オンライン講座の多くは何度も同じ講義を録画などで見れる点です。反復学習に使えるのがメリットで、自宅だけでなく、外出先でも利用できるのもポイントになっています。費用も他の形よりも安くなっており、数千円から数万円で学べるパターンが多いです。

リカレント教育に関する補助金

補助金①教育訓練給付金

補助金に関する情報を紹介します。リカレント教育を行う場合、給付金や助成金などの補助金制度が存在しています。たとえば教育訓練給付金が代表的な補助金です。これは厚生労働省によるキャリア形成支援制度となっており、再就職をサポートする形として補助金が出るので活用されています。

補助金②人材開発支援助成金

人材開発支援助成金は、社員の専門的な知識や技能取得のための補助金助成制度です。企業が負担した訓練経費や賃金の一部が助成されており、長期休暇を取って訓練することもサポートしてくれるので参考にしてください

教育訓練休暇制度

教育訓練休暇制度は事業者以外が実施するものに関係します。教育訓練や検定などを自発的に受けるために長期休暇が必要な場合に利用しましょう。30万円ほどを補助金として助成してもらえるので、業務命令ではないときにおすすめです。

長期教育訓練休暇制度

近年になって作られたのが長期教育訓練休暇制度になります。休暇取得開始日から1年間で120日以上の休暇が取得できる制度です。こちらも補助金の助成額は20万円となっており、あわせて確認しておきましょう。

リカレント教育の企業事例

企業事例①サイボウズ株式会社

ビジネスアプリ作成プラットフォームなどを展開しているサイボウズ株式会社は、リカレント教育を導入している企業です。2012年から35歳以下の社員に対して、退職後6年間であれば復帰可能な「育自分休暇制度」を開始しました

まさにリカレント教育を推進する制度であり、転職や留学、就学など様々な選択肢が取れる形になっています。綺語自体が就学することを推奨しているので、非常に復帰しやすい点がポイントです。

企業事例②パーソルキャリア株式会社

転職などを支援する総合人材サービスのパーソナルキャリア株式会社の制度も確認しましょう。こちらでは「FLASH」というライフステージやキャリアプランにマッチした働き方が選択できる制度が存在します。

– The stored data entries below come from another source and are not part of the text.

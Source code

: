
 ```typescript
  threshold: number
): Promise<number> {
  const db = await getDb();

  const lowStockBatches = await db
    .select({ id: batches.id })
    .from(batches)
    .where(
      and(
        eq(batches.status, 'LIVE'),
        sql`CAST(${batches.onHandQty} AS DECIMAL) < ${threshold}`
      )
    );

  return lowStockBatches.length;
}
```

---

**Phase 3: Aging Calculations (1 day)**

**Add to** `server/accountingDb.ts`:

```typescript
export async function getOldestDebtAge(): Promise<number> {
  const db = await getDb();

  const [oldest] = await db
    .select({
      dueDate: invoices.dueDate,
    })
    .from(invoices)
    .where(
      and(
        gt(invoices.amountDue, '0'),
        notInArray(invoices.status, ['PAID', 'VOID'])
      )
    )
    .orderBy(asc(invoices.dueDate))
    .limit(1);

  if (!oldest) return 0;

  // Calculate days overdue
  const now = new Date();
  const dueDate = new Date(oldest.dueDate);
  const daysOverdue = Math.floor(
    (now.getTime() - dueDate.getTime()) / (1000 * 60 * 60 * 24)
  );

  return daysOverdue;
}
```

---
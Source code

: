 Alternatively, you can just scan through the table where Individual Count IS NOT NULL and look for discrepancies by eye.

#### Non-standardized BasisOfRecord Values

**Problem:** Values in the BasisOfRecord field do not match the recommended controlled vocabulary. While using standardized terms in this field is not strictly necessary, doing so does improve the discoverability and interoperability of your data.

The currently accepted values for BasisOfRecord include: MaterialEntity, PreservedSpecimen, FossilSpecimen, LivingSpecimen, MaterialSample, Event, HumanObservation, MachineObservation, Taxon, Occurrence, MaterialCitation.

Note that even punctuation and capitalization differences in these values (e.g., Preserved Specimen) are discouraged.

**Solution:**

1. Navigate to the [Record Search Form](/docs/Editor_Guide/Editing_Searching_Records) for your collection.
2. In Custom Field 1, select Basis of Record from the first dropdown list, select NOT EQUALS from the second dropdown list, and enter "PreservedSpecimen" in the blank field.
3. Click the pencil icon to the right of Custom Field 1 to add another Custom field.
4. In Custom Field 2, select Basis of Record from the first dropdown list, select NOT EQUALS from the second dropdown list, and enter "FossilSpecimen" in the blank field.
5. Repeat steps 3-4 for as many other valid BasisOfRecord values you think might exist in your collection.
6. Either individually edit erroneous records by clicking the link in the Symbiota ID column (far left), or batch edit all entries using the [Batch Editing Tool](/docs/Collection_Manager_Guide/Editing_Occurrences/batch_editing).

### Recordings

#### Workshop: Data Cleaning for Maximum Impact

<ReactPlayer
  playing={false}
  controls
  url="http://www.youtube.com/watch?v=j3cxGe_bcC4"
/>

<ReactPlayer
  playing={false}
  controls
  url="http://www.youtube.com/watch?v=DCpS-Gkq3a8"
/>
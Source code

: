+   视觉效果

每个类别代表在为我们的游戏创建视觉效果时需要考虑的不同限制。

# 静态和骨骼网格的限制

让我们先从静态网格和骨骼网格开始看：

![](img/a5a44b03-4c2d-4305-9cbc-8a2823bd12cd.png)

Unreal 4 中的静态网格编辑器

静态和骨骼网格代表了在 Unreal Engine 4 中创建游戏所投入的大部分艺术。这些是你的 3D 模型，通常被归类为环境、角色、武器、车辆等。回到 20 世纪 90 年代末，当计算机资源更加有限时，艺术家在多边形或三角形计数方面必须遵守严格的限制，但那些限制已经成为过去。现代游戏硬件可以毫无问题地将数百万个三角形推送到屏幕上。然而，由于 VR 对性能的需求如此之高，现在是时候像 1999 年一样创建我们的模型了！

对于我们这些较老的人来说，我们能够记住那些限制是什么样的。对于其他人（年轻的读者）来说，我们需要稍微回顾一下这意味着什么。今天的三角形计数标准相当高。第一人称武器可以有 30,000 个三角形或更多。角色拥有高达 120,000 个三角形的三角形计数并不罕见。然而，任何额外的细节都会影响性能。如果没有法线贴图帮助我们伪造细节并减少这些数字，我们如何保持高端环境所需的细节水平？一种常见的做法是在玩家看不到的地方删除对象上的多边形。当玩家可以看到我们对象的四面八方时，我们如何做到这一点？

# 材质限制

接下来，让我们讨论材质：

そして、その一環として「Learning」というサポート制度が設定されており、最長1年間の時短勤務、あるいは最長2年間の休業が可能です。この期間を利用して就学を行えるので参考にしてください。

企業事例③株式会社ベネッセi-キャリア

株式会社ベネッセi-キャリアは、大学生から新社会人を対象にしたサービスを展開しています。社会人へのスムーズな移行ができるように、問題解決力や英語コミュニケーション能力を学べるサポートを展開中です

企業事例④株式会社Schoo

株式会社Schooは生放送コミニュティ「Schoo」を運営しています。そういったノウハウを利用してオンライン動画隔週サービスを展開しており、ビジネススキルや語学など様々な分野を学べるのでおすすめです。毎日の生放送を通して、新しい就学方法として活用しましょう。

リカレント教育の大学事例

大学事例①日本女子大学

大学の事例も確認しましょう。日本女子大学は1年間を通して、語学や社会保険労使の資格取得用のカリキュラムが開講されています。日本初のリカレント教育課程を初めた大学として、非常に就学と就労に対するノウハウがあるのでおすすめです。

大学事例②明治大学

明治大学では年間400を超える講座を開設しており、ビジネスや語学など多種多様なことを学べるスポットになっています。法人優待制度もあり、企業全体で積極的に社員のスキルアップに利用しましょう。

大学事例③筑波大学

筑波大学は社会人のための大学院を開設しており、平日の夜間と土曜に昼間に講義を受けられます。ビジネス科学研究科や人間総合科学研究科など、ハイレベルな環境で学びたい人におすすめです

大学事例④放送大学

放送大学は開かれた大学を目指しており、テレビやラジオ、インターネットで講義を受講できます。また、全国57箇所にある学習センターやサテライトスペースで教員から直接講義を受けることも可能です。豊富なカリキュラムを通してリカレント教育を実践しましょう。

リカレント教育を積極的に取り入れよう!

リカレント教育について解説しました。リカレント教育は就学と就労を繰り返す教育制度です。リカレント教育を行うことでキャリアプランの幅が広がっていきます。現状に満足するのではなく、リカレント教育を積極的に取り入れて自分の可能性を高めましょう!